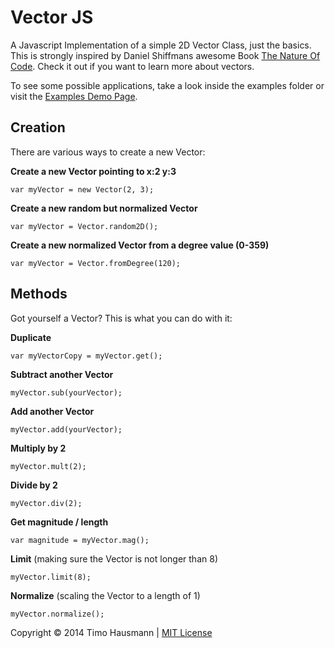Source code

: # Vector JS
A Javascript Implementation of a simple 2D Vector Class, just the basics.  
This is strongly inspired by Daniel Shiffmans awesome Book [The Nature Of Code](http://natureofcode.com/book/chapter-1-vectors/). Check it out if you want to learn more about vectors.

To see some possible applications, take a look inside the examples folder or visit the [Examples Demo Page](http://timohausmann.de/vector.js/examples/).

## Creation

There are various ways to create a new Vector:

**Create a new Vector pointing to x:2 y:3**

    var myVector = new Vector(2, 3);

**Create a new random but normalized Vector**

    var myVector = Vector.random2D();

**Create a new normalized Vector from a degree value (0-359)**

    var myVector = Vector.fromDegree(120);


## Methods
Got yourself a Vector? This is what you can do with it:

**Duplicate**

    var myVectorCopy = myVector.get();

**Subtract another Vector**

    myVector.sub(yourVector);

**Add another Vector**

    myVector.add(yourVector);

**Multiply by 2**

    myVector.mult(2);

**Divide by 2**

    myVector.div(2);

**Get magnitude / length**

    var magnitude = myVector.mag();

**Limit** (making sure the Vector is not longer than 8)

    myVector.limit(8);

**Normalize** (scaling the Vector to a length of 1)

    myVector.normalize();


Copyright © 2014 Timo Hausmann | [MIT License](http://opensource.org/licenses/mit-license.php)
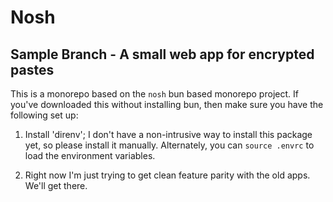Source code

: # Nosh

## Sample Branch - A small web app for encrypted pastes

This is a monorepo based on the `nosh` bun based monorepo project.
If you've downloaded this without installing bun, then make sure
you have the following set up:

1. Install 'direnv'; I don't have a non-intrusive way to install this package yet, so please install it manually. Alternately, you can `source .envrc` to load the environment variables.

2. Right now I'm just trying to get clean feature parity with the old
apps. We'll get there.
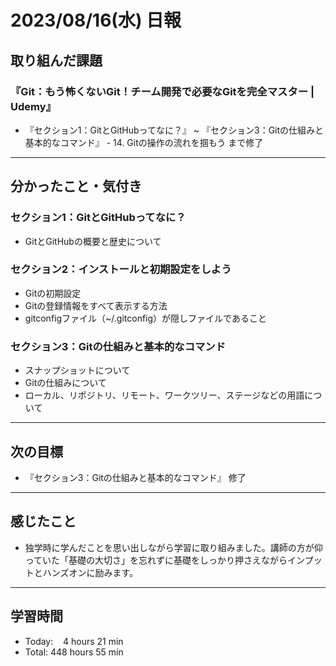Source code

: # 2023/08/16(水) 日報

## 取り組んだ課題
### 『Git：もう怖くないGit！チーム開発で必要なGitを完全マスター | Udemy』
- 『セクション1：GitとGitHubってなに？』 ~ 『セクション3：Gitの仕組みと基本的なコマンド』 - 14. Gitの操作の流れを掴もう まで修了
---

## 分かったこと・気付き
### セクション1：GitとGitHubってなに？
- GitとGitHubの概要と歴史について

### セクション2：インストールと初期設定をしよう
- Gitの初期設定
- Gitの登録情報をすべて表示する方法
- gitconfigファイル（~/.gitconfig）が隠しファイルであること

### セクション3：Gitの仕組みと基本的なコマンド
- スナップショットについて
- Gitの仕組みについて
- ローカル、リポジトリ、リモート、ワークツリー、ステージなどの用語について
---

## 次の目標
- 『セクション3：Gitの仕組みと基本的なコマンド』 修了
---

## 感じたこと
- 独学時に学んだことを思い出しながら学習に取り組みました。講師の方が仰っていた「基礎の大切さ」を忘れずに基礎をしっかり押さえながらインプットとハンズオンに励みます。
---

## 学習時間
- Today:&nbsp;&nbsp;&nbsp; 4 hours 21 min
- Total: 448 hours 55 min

### DESCRIPTION OF THE TASK
If a line in the data above includes the string "just", copy it.

### SOLVED PROBLEM
A Javascript Implementation of a simple 2D Vector Class, just the basics.  
2. Right now I'm just trying to get clean feature parity with the old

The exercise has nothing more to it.